(DATA FOR ANALYSIS)

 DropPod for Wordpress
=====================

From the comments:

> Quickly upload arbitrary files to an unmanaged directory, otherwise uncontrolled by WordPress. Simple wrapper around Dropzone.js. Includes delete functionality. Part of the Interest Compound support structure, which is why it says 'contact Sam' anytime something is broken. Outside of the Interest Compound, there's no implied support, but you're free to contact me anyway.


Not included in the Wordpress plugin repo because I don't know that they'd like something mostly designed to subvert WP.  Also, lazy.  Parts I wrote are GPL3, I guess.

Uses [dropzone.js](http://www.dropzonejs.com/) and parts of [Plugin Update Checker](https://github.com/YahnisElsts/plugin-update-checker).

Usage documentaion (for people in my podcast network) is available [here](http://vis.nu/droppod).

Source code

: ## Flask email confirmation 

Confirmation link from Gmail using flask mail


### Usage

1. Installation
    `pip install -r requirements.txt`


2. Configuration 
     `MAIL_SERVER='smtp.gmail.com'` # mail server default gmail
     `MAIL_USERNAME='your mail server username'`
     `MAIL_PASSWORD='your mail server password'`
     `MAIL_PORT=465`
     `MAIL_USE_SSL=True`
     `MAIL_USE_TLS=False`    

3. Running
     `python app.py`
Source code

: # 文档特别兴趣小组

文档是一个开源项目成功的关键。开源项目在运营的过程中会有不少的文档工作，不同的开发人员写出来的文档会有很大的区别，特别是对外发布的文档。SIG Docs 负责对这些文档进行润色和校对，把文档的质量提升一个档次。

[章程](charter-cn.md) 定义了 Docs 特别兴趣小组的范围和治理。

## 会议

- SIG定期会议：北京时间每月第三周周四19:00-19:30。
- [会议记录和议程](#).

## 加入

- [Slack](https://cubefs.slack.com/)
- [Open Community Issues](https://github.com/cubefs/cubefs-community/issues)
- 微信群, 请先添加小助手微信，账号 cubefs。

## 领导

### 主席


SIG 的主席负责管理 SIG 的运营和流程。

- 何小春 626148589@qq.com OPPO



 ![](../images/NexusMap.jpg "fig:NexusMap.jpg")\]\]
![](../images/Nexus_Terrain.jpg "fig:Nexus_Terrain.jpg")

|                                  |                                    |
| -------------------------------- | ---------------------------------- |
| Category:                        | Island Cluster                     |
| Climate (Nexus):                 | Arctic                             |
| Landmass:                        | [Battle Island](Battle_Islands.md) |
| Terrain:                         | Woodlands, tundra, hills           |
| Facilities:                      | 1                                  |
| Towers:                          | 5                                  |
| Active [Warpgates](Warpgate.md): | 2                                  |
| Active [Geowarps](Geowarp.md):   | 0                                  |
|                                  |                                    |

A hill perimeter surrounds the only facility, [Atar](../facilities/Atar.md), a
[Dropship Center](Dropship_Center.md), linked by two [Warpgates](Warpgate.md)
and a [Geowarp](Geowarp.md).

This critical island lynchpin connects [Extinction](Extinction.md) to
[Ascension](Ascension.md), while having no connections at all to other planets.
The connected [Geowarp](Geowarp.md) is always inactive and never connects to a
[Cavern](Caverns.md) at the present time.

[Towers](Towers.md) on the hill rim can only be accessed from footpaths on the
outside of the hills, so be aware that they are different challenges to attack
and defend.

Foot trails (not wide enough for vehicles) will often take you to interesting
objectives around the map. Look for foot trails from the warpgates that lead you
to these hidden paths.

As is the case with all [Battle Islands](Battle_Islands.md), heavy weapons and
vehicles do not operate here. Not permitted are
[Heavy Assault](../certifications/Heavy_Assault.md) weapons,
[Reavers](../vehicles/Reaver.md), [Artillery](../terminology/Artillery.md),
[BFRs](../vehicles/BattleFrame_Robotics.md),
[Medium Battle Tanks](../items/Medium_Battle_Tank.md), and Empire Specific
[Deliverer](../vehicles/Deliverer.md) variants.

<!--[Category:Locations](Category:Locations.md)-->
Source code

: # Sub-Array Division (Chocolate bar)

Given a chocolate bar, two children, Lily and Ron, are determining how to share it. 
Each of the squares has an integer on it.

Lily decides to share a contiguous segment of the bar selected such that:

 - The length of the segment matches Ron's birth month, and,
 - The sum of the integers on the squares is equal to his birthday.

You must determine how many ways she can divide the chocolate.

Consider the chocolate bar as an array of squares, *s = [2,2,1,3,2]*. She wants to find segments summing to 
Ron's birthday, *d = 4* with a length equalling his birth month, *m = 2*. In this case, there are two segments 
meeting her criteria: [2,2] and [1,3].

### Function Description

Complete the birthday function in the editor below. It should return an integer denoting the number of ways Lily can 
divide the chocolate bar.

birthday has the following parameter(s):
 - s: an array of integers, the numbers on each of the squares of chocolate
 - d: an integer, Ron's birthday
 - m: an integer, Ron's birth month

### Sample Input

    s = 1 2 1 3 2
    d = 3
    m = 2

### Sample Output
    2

(End DATA FOR ANALYSIS)

**INSTRUCTIONS FOR THE TASK**
Send back exactly, with nothing added, the lines from the first line of the material above through the line holding "1. Installation"; both ends are included.

**RESPONSE TO THE EXERCISE**
 DropPod for Wordpress
=====================

From the comments:

> Quickly upload arbitrary files to an unmanaged directory, otherwise uncontrolled by WordPress. Simple wrapper around Dropzone.js. Includes delete functionality. Part of the Interest Compound support structure, which is why it says 'contact Sam' anytime something is broken. Outside of the Interest Compound, there's no implied support, but you're free to contact me anyway.


Not included in the Wordpress plugin repo because I don't know that they'd like something mostly designed to subvert WP.  Also, lazy.  Parts I wrote are GPL3, I guess.

Uses [dropzone.js](http://www.dropzonejs.com/) and parts of [Plugin Update Checker](https://github.com/YahnisElsts/plugin-update-checker).

Usage documentaion (for people in my podcast network) is available [here](http://vis.nu/droppod).

Source code

: ## Flask email confirmation 

Confirmation link from Gmail using flask mail


### Usage

1. Installation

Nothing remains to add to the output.